The tongue of the righteous is choice silver; the heart of the wicked is of little worth. The lips of the righteous feed many, but fools die for lack of sense. (Proverbs 10:20, 21 ESV)
If the preliminary nine chapters of Proverbs has been about the writer laying out a narrative of the choice between two women, then from chapter 10 the writer goes on a blitz of bullet-point proverbs. Sometimes there’s a series between them, sometimes they are standalone statements that make the reader reflect.
One theme that is prominent in Proverbs is the issue about what we say.Considering those three bullet-points on the nature of speech in the quotes above reflect the power of words. It also goes onto reinforce the fact that whoever thought that sticks and stones may break my bones but words will never harm me obviously didn’t know what he was talking about.
Much as we could dwell on the outcome of the speech of fools and wicked people, what strikes me in these three bullets is the outcome of the speech of the righteous.

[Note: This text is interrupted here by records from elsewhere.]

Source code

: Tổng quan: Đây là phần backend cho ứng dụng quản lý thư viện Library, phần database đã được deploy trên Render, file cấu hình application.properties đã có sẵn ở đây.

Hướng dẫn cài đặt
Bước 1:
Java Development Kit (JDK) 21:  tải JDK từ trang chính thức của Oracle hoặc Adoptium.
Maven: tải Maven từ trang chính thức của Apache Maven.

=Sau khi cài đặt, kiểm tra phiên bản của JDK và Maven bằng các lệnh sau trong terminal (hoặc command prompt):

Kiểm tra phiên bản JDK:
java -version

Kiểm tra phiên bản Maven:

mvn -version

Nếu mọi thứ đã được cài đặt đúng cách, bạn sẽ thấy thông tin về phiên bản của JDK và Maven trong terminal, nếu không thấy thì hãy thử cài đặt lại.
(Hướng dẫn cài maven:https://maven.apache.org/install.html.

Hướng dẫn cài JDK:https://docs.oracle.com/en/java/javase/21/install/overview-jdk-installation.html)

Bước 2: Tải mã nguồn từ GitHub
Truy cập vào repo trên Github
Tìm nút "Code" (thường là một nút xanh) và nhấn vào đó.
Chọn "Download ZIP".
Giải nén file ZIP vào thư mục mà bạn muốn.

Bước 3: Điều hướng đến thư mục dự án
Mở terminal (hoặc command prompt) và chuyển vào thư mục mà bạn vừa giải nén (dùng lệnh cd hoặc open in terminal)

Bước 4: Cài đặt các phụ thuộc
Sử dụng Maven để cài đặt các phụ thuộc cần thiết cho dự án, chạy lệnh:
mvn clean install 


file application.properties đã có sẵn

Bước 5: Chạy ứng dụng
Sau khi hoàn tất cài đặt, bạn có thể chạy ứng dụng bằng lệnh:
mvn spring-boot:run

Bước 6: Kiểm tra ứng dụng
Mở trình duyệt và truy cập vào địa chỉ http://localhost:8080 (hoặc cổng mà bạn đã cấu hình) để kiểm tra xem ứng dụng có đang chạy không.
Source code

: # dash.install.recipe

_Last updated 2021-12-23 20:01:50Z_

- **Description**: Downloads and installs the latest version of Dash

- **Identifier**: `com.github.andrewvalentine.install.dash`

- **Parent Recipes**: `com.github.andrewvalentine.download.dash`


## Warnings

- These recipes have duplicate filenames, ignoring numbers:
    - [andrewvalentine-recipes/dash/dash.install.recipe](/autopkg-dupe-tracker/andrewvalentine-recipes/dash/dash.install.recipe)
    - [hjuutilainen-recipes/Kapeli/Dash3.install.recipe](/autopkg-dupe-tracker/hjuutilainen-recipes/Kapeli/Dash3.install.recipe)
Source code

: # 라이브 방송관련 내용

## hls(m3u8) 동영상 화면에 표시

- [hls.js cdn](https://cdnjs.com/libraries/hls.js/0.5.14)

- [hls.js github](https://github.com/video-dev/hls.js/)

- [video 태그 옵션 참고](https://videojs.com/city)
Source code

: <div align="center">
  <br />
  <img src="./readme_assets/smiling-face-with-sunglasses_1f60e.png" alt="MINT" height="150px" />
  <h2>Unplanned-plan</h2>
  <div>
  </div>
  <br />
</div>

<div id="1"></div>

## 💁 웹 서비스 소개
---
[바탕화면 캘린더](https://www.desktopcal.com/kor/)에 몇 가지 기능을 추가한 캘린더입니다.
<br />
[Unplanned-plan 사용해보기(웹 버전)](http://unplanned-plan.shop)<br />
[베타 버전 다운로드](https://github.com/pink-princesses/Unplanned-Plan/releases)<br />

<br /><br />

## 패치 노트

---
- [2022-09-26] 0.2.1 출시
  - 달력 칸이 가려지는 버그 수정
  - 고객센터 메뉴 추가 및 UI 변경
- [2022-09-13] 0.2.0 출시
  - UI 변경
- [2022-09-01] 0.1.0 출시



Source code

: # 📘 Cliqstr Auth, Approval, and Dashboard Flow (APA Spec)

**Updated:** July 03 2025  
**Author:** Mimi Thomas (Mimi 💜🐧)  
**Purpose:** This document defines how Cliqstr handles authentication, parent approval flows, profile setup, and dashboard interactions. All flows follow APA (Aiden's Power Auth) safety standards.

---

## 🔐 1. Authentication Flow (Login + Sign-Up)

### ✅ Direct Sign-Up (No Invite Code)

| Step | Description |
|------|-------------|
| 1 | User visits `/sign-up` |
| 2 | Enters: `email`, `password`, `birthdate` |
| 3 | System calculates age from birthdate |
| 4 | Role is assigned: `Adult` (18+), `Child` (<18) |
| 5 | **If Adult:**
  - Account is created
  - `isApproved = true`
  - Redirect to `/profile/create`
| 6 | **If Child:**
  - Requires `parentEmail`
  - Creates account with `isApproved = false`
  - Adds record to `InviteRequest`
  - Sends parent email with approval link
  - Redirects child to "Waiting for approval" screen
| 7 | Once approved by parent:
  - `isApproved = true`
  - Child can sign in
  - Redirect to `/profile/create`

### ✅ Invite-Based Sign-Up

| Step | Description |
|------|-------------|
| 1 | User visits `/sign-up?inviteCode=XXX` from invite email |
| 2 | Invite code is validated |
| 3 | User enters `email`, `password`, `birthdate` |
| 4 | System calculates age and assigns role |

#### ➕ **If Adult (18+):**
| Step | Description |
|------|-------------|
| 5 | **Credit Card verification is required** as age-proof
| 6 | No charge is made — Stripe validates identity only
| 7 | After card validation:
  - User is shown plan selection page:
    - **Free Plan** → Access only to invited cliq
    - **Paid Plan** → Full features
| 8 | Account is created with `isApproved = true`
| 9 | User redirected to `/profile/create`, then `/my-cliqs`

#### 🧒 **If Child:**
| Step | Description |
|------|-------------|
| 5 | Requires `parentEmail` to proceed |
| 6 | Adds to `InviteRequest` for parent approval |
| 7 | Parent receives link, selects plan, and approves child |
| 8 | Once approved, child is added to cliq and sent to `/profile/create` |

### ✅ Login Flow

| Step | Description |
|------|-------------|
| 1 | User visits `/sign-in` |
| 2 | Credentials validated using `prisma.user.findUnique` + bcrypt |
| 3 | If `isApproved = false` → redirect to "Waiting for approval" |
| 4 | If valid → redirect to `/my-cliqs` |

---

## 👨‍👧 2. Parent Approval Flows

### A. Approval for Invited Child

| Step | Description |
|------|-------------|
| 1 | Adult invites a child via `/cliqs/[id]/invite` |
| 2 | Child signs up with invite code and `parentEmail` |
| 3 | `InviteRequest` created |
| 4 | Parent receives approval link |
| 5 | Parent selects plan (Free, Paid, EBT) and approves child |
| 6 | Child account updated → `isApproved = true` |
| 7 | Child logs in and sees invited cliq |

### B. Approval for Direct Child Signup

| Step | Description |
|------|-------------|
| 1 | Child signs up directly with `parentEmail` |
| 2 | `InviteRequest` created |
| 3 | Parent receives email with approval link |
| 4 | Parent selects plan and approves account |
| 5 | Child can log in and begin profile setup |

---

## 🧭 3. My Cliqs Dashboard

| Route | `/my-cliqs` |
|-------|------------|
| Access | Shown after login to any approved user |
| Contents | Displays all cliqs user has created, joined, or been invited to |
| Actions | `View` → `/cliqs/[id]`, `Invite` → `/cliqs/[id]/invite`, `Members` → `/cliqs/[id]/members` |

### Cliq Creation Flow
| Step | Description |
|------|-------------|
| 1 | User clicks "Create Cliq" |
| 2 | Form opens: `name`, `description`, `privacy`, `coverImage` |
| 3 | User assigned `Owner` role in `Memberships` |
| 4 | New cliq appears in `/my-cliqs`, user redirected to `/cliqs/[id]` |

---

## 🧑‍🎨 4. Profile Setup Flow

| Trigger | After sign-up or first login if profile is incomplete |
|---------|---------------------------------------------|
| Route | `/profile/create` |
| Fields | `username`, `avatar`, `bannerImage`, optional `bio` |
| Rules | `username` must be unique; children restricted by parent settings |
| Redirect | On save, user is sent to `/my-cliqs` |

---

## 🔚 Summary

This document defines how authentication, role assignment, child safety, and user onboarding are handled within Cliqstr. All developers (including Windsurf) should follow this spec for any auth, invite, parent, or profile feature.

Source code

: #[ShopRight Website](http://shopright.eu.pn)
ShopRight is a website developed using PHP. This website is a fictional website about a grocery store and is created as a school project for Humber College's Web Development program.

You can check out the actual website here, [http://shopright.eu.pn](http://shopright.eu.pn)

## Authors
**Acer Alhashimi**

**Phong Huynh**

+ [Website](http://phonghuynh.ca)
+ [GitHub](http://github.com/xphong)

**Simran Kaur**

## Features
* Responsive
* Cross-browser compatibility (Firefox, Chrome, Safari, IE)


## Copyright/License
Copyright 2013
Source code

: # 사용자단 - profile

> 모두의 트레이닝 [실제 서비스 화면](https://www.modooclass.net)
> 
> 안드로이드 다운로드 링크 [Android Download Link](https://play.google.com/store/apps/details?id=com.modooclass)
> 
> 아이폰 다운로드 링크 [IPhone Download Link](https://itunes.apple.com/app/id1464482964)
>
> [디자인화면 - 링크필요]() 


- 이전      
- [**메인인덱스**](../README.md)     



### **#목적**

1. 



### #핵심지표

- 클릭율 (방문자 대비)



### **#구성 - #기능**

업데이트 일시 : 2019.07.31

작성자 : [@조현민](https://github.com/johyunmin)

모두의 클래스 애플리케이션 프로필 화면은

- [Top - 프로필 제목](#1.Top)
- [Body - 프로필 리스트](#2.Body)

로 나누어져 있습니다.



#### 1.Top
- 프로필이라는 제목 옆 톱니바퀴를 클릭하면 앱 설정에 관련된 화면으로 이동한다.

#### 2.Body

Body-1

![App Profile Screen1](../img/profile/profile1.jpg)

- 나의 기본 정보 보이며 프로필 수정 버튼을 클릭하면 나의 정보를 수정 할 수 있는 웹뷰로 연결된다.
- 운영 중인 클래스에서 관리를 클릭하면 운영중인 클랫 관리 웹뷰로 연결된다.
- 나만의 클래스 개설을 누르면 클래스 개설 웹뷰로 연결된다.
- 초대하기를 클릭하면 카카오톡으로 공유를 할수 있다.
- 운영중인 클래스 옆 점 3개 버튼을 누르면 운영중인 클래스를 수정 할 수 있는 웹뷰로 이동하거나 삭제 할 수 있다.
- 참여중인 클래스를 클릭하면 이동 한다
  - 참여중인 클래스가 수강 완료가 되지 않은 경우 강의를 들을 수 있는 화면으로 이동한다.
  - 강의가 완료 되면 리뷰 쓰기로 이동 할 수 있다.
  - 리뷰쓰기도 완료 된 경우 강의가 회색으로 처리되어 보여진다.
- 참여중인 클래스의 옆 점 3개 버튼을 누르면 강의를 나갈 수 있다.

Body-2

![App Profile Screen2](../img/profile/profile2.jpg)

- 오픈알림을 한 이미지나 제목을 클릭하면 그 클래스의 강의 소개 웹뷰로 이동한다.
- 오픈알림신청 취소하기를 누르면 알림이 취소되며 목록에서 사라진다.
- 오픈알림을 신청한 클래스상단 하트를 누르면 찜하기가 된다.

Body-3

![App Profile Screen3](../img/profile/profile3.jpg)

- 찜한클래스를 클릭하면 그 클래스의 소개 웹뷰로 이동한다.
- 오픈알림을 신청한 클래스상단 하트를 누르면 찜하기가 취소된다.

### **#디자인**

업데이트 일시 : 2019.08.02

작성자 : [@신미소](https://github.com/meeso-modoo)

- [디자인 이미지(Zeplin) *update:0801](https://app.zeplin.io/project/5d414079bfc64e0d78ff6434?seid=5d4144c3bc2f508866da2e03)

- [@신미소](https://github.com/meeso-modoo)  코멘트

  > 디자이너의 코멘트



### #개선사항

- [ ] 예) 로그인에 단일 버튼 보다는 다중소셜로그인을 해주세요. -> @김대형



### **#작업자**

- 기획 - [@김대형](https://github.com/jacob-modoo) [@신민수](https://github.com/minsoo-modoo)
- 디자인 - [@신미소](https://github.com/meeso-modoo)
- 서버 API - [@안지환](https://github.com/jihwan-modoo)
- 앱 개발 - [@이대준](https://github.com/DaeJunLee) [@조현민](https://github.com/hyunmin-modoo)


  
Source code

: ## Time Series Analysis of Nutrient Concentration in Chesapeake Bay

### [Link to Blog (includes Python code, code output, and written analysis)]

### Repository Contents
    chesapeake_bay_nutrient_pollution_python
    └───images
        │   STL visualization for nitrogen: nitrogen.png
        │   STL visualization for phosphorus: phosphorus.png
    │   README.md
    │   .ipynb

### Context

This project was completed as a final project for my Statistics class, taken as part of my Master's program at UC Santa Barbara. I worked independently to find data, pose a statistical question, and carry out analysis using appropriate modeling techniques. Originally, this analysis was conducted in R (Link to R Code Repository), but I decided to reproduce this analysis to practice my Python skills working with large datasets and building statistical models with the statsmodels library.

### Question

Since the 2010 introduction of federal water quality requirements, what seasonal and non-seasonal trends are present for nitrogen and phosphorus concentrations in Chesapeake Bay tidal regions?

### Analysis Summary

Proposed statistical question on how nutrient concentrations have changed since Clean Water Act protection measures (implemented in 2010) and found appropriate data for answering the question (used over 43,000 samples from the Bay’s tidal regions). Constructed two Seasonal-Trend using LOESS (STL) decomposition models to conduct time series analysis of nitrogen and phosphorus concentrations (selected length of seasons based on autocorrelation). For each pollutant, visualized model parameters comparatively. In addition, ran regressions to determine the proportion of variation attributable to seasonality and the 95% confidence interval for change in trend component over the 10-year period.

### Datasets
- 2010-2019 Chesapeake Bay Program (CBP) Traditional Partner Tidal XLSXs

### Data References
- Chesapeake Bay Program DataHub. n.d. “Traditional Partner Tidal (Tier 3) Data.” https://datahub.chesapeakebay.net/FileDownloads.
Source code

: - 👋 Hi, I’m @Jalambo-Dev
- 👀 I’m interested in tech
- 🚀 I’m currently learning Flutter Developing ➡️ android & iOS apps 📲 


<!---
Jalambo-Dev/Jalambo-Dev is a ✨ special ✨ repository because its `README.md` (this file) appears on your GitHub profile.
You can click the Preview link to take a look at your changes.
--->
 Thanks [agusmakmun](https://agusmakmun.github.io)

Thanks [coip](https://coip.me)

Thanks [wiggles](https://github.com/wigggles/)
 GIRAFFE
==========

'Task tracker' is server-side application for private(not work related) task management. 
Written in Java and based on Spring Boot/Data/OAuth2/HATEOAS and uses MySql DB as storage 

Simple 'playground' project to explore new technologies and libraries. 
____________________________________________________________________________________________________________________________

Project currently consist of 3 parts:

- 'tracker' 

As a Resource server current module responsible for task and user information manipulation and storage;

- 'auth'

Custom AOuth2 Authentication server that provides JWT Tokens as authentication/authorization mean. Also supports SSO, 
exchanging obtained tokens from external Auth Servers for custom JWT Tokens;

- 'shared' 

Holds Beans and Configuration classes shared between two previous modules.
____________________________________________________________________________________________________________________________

Choice silver – something of great value, a sign of riches and prosperity. I don’t take that in the strictly material sense. I enjoy the metaphor as the key into seeing how those who love what is right will speak things of great value that enriches life and that in itself leads to a blessed, beneficial sense of life.
Feed many – one of the basic necessities of life is food. We don’t eat, we don’t live – simple as that. Nourishing the body then comes through physical food. Nourishing the soul requires supplements of that kind and words play a big deal. Those who love doing and being everything pleasing to God will thus have a habit of feeding and nourishing the souls of many. I know people like that. This morning I had a conversation with a friend and the words that came from that friend really motivated, encouraged and stimulated me to do good for God’s sake. Words have that power and righteous people have that habit of speaking them often.
Thus the lesson I am learning all the time is to be that kind of person requires a pursuit of the right and as I pursue thinking it and doing it, then it won’t be a surprise that my language reflects that.